DATA PROVIDED START

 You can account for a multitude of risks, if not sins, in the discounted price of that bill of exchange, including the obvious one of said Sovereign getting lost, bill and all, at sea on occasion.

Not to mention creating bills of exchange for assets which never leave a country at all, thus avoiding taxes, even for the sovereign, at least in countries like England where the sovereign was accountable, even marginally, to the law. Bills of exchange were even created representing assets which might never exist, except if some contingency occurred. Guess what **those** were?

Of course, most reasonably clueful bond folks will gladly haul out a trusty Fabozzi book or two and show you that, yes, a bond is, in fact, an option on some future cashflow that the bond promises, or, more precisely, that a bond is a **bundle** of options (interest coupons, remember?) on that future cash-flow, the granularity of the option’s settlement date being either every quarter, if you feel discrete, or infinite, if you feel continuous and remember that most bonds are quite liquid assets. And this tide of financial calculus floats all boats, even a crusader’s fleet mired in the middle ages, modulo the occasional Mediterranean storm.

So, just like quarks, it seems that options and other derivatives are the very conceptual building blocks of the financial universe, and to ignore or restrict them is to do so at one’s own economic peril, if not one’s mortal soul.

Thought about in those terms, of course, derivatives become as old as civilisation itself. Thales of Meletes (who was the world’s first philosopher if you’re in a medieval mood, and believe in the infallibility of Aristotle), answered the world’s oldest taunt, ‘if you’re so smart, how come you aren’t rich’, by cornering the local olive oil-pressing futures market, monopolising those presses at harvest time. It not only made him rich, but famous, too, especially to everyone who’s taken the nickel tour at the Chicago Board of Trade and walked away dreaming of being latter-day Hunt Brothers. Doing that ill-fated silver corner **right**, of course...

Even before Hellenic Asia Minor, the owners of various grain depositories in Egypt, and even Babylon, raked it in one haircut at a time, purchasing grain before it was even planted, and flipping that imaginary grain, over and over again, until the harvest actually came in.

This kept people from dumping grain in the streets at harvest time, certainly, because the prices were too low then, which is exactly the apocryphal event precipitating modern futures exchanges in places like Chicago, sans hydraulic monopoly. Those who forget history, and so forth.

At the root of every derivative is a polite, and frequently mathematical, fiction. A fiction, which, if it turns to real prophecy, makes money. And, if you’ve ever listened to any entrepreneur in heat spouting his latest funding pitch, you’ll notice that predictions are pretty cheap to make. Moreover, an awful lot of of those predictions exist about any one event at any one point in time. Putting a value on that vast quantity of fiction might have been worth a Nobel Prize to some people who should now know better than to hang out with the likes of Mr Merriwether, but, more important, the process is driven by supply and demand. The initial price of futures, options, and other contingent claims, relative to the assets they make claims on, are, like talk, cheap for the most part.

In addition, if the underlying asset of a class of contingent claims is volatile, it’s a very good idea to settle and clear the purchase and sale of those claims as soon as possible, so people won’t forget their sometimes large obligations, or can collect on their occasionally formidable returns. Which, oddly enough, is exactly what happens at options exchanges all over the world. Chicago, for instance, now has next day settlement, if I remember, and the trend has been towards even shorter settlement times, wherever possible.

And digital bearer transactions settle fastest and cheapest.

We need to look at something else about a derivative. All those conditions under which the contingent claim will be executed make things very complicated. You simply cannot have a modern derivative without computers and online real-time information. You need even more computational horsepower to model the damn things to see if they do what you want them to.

DATA PROVIDED END

Set down, exactly as written, each line of the data from its opening line through the one containing "Not to mention". Output nothing more.

 You can account for a multitude of risks, if not sins, in the discounted price of that bill of exchange, including the obvious one of said Sovereign getting lost, bill and all, at sea on occasion.

Not to mention creating bills of exchange for assets which never leave a country at all, thus avoiding taxes, even for the sovereign, at least in countries like England where the sovereign was accountable, even marginally, to the law. Bills of exchange were even created representing assets which might never exist, except if some contingency occurred. Guess what **those** were?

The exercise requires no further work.